By TIMOTHY APPLEBY
Thursday, October 31, 2002
Page A12
TURMUSAYYA, WEST BANK -- Olives sit rotting in the back of a charred Mercedes-Benz pickup truck, one of seven burned-out vehicles lining the dusty road. Beyond them, against a backdrop of blackened fields, a dozen men and women reach apprehensively from their ladders for the prized crop.
There in the distance, Israeli soldiers stationed by a new Jewish settlement watch over the scene, a simple olive harvest that has turned into the latest battleground in the Middle East.
In the northern reaches of the West Bank, in the area that Jewish settlers call Samaria, the olive harvest has been carried out every autumn since time immemorial, but rarely with the violence that has engulfed this year's season.

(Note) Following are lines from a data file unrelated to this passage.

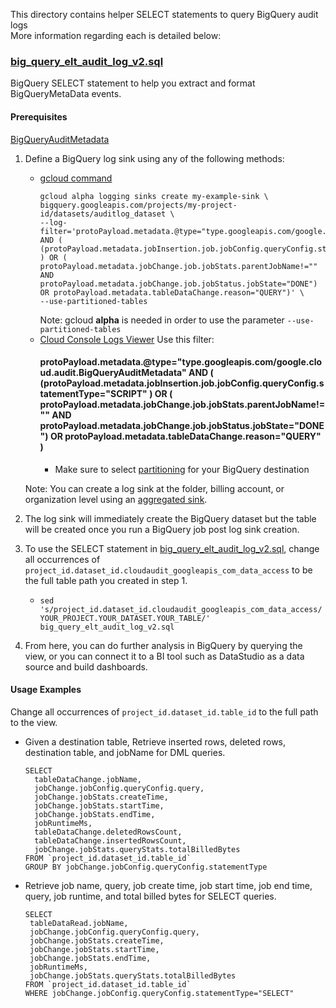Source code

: This directory contains helper SELECT statements to query BigQuery audit logs \
More information regarding each is detailed below:


### [big_query_elt_audit_log_v2.sql](/views/audit/big_query_elt_audit_log_v2.sql)

BigQuery SELECT statement to help you extract and format BigQueryMetaData
events.

#### Prerequisites

[BigQueryAuditMetadata](https://cloud.google.com/bigquery/docs/reference/auditlogs/rest/Shared.Types/BigQueryAuditMetadata)

1.  Define a BigQuery log sink using any of the following methods:
    *   [gcloud command](https://cloud.google.com/bigquery/docs/reference/auditlogs#defining_a_bigquery_log_sink_using_gcloud)
        ```
        gcloud alpha logging sinks create my-example-sink \ 
        bigquery.googleapis.com/projects/my-project-id/datasets/auditlog_dataset \
        --log-filter='protoPayload.metadata.@type="type.googleapis.com/google.cloud.audit.BigQueryAuditMetadata" AND ( (protoPayload.metadata.jobInsertion.job.jobConfig.queryConfig.statementType="SCRIPT" ) OR ( protoPayload.metadata.jobChange.job.jobStats.parentJobName!="" AND protoPayload.metadata.jobChange.job.jobStatus.jobState="DONE") OR protoPayload.metadata.tableDataChange.reason="QUERY")' \ 
        --use-partitioned-tables
        ``` 
        Note: gcloud **alpha** is needed in order to use the parameter `--use-partitioned-tables` 
    *   [Cloud Console Logs Viewer](https://cloud.google.com/logging/docs/export/configure_export_v2#dest-create)
        Use this filter:
        #### protoPayload.metadata.@type="type.googleapis.com/google.cloud.audit.BigQueryAuditMetadata" AND ( (protoPayload.metadata.jobInsertion.job.jobConfig.queryConfig.statementType="SCRIPT" ) OR ( protoPayload.metadata.jobChange.job.jobStats.parentJobName!="" AND protoPayload.metadata.jobChange.job.jobStatus.jobState="DONE") OR protoPayload.metadata.tableDataChange.reason="QUERY" )
        *   Make sure to select
            [partitioning](https://cloud.google.com/logging/docs/export/bigquery#partition-tables)
            for your BigQuery destination
            
    Note: You can create a log sink at the folder, billing account, or organization level using an 
    [aggregated sink](https://cloud.google.com/logging/docs/export/aggregated_sinks#creating_an_aggregated_sink).
1.  The log sink will immediately create the BigQuery dataset but the table will
    be created once you run a BigQuery job post log sink creation.
1.  To use the SELECT statement in
    [big_query_elt_audit_log_v2.sql](/views/audit/big_query_elt_audit_log_v2.sql), change
    all occurrences of
    `project_id.dataset_id.cloudaudit_googleapis_com_data_access` to be the full
    table path you created in step 1.
    *   `sed
        's/project_id.dataset_id.cloudaudit_googleapis_com_data_access/YOUR_PROJECT.YOUR_DATASET.YOUR_TABLE/'
        big_query_elt_audit_log_v2.sql`
1.  From here, you can do further analysis in BigQuery by querying the view, or
    you can connect it to a BI tool such as DataStudio as a data source and
    build dashboards.
    
#### Usage Examples
Change all occurrences of `project_id.dataset_id.table_id` to the full path to the view. 

* Given a destination table, Retrieve inserted rows, deleted rows, destination table, and jobName for DML queries. 
  
  
  ```  
  SELECT 
    tableDataChange.jobName,
    jobChange.jobConfig.queryConfig.query,
    jobChange.jobStats.createTime,
    jobChange.jobStats.startTime,
    jobChange.jobStats.endTime,
    jobRuntimeMs,
    tableDataChange.deletedRowsCount,
    tableDataChange.insertedRowsCount,
    jobChange.jobStats.queryStats.totalBilledBytes
  FROM `project_id.dataset_id.table_id`  
  GROUP BY jobChange.jobConfig.queryConfig.statementType
  
  ``` 
* Retrieve job name, query, job create time, job start time, job end time, query, job runtime, and total billed bytes for SELECT queries. 
  
  ```
  SELECT 
   tableDataRead.jobName,
   jobChange.jobConfig.queryConfig.query,
   jobChange.jobStats.createTime,
   jobChange.jobStats.startTime,
   jobChange.jobStats.endTime,
   jobRuntimeMs,
   jobChange.jobStats.queryStats.totalBilledBytes
  FROM `project_id.dataset_id.table_id`
  WHERE jobChange.jobConfig.queryConfig.statementType="SELECT"

  ```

Human-rights groups have accused extreme right-wing settlers of waging a campaign of intimidation against Palestinian olive farmers, who have been attacked almost daily in the past month. One Palestinian farmer has been killed.
The Israeli human-rights group B'Tselem has also reported widespread theft of harvested olives, mostly under the watchful eye of Israeli security forces on the nearby hilltops.
After the latest attacks, 40 Israeli writers, artists and businessmen picked olives with Palestinian villagers south of Nablus yesterday as a show of solidarity. "I came to protest against what I regard as a crying and vicious plunder of the Arab olive harvest," the writer Amos Oz, who joined the olive pickers, said.
The controversy over Jewish settlements, and their threat to olive farmers, was one of the key reasons behind the collapse yesterday of Israel's coalition government. The centre-left Labour Party said it would no longer be party to budgetary support for the settlers.
But in Turmussaya, politics have not calmed any fears among villagers who claim they are attacked regularly by residents of the nearby settlement of Shevut Rahel.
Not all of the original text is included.